Plaintiffs' predicate act allegations again are insufficient. The Amended Complaint does not adequately plead a violation of § 1957, which requires, among other things, "engag[ing] or attempt[ing] to engage in a monetary transaction in criminally derived property of a value greater than $10,000." 18 U.S.C. § 1957(a). The Amended Complaint does not allege a transaction of greater than $10,000 or any facts plausibly supporting any such transaction. Instead, it alleges merely that Defendants "engaged in one or more transactions involving . . . criminally derived proceeds that, upon information and belief,exceeded $10,000 in isolation or in the aggregate." (Am. Compl. ¶ 80). But these allegations of "in isolation or in the aggregate"3 are not sufficient. The statute plainly requires a transaction in excess of $10,000—not an aggregation of transactions that exceeds $10,000. A transaction less than $10,000 does not qualify. See United States v. Wright, 651 F.3d 764, 772 (7th Cir. 2011) ("Because the financial transaction involved less than the $10,000 minimum the statute requires, [the defendant]'s conviction for violating § 1957 must be set aside."); see also United States v. Rivera-Izquierdo, 850 F.3d 38, 48 (1st Cir. 2017) (discussing Wright and noting "the statutorily imposed $10,000-per-transaction threshold for 'criminally derived property'" in § 1957); United States v. Bazazpour, 690 F.3d 796, 801 (6th Cir. 2012).4

In sum, Plaintiffs' § 1957 allegations are insufficient to allege a "second predicate act," and Plaintiffs have not pleaded "a pattern of racketeering activity." Accordingly, their RICO claim fails to state a claim for which relief can be granted, and Count II will be dismissed with prejudice.5

B. Tortious Interference (Count I) and FDUTPA (Count III)

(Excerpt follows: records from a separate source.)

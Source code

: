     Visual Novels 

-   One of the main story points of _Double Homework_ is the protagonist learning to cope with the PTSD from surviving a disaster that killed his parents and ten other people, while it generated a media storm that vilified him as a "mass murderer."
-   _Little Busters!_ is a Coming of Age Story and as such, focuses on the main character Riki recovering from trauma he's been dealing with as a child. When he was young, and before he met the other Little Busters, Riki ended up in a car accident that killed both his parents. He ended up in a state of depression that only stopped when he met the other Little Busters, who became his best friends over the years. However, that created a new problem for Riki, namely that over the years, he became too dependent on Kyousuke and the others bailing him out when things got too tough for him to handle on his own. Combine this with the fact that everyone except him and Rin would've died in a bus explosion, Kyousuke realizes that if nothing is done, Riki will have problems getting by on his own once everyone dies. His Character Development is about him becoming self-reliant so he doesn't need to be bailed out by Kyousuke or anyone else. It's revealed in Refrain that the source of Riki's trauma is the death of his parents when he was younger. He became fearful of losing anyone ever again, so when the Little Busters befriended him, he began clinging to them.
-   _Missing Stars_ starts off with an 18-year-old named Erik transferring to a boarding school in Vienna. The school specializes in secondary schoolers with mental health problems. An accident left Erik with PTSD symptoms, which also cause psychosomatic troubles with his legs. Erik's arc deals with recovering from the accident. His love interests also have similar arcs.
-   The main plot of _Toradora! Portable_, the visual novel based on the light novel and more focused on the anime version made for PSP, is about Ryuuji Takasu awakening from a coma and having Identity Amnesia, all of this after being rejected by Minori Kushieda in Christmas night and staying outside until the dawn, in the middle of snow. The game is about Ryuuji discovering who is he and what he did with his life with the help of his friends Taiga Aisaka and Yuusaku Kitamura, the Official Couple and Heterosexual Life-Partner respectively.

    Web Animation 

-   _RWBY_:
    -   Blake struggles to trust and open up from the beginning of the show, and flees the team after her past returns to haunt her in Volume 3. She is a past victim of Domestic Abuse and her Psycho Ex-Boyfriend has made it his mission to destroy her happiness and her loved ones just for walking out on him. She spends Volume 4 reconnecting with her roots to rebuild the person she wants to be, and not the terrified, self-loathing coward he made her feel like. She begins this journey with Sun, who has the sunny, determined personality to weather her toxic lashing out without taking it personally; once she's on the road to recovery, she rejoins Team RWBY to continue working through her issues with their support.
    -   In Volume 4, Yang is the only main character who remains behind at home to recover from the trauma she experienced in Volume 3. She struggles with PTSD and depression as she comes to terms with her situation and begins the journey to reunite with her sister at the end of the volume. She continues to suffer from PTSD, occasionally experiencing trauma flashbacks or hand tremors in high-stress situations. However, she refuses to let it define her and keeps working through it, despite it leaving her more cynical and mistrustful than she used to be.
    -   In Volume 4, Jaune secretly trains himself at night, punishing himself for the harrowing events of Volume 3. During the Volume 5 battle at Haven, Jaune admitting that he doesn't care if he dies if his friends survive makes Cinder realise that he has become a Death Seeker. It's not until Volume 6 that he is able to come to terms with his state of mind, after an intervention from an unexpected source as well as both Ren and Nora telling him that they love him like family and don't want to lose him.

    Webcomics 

Defendants also argue in this second motion to dismiss that Plaintiffs' state law claims for tortious interference and violation of FDUTPA are barred by Florida's "single action rule," which "prohibits defamation claims from being re-cast as additional, separate torts . . . if all of the claims arise from the same defamatory publication," Kinsman v. Winston, Case No. 6:15-cv-696-Orl-22GJK, 2015 WL 12839267, at *5 (M.D. Fla. Sept. 15, 2015). Defendants assert that Counts I (tortious interference) and III (FDUTPA) are barred under this rule because they are based on the defamatory statements that are the subject of Plaintiffs' trade libel claim in Count V. Plaintiffs respond that Defendants may not raise this argument in their second Rule 12(b)(6) motion because they did not raise it in their initial motion and that the argument fails on its merits in any event. Plaintiffs are correct on both scores.

First, although Defendants raised numerous arguments in their first 12(b)(6) motion, the single action rule as a bar to Counts I and III was not one of them—though it was available at that time. Thus, it is not proper for Defendants to now raise this argument in their second 12(b)(6) motion. See Fed. R. Civ. P. 12(g)(2) ("[A] party that makes a motion under this rule must not make another motion under this rule raising a defense or objection that was available to the party but omitted from its earlier motion."); Leyse v. Bank of Am.Nat'l Ass'n, 804 F.3d 316, 320-21 (3d Cir. 2015) (finding it improper for district court to consider successive 12(b)(6) motion, noting that "[t]he procedural bar of Rule 12(g)(2) . . . covers all motions to dismiss for failure to state a claim, regardless of the grounds asserted"); see also In re Apple iPhone Antitrust Litig., 846 F.3d 313, 317-20 (9th Cir. 2017) (noting that "Rule 12(g)(2) provides that a defendant who fails to assert a failure-to-state-a-claim defense in a pre-answer Rule 12 motion cannot assert that defense in a later pre-answer motion under Rule 12(b)(6), but the defense may be asserted in...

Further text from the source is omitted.